*Rendered images with source text*:
● ● ● ● ●
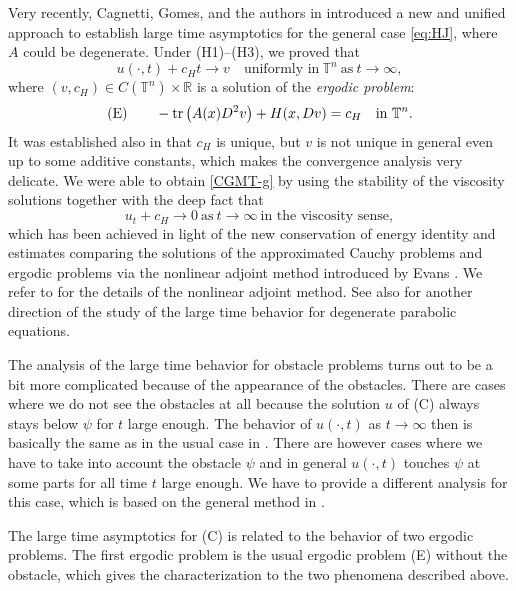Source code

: \documentclass[12pt,reqno]{amsart}
\theoremstyle{plain}
\theoremstyle{remark}
\numberwithin{equation}{section}
\begin{document}
Very recently, Cagnetti, Gomes, and the authors in \cite{CGMT}
introduced a new and unified approach to establish large time asymptotics for the general case \eqref{eq:HJ}, where $A$ could be degenerate. 
Under (H1)--(H3), we proved that
\begin{equation}\label{CGMT-g}
u(\cdot,t)+c_H t \to v \quad  \text{uniformly in} \ {\mathbb{T}}^n \ \text{as} \ t\to\infty ,
\end{equation}
where $(v,c_H)\in C({\mathbb{T}}^n)\times {\mathbb{R}}$ is a solution of the \textit{ergodic problem}: 
\[
{\rm(E)} \qquad
-{{\rm tr}\,}\big(A(x)D^2v\big)+H(x,Dv)=c_H \quad \text{in} \ {\mathbb{T}}^n.   
\]
It was established also in \cite{CGMT} that $c_H$ is unique, but $v$ is not unique
 in general even up to some additive constants,
which makes the convergence analysis very delicate. 
We were able to obtain \eqref{CGMT-g} by using the stability of the viscosity solutions 
together with the deep fact that 
\begin{equation}\label{key:stability}
u_t+c_H \to 0 \ \text{as} \ t \to \infty \ \text{in the viscosity sense}, 
\end{equation}
which has been achieved in light of the new conservation of energy identity
and estimates comparing the solutions of the approximated Cauchy problems and ergodic problems via the nonlinear adjoint method introduced by Evans \cite{Ev1}. 
We refer to \cite{Ev1, T1,CGT1,CGT2} for the details of the nonlinear adjoint method. 
See also \cite{LN} for another direction of the study of the large time behavior for 
degenerate parabolic equations. 
\smallskip

The analysis of the large time behavior for obstacle problems turns out to be a bit more complicated because of the appearance of the obstacles. 
There are cases where we do not see the obstacles at all 
because the solution $u$ of (C) always stays below $\psi$ for $t$ large enough.
The behavior of $u(\cdot,t)$ as $t\to \infty$ then is basically the same as in the usual case in \cite{CGMT}.
There are however cases where we have to take into account the obstacle $\psi$ and in general
$u(\cdot,t)$ touches $\psi$ at some parts for all time $t$ large enough. We have to provide a different analysis
for this case, which is based on the general method in \cite{CGMT}.

The large time asymptotics for (C) is related to the behavior of two ergodic problems. The first ergodic problem is the usual ergodic problem (E) without the obstacle,
which gives the characterization to the two phenomena described above.
 
\end{document}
● ● ● ● ●
*TASK ITEM*: Going through the records above line by line, count those that hold the word "degenerate", and answer with the number only.

*EXPECTED ANSWER*: 2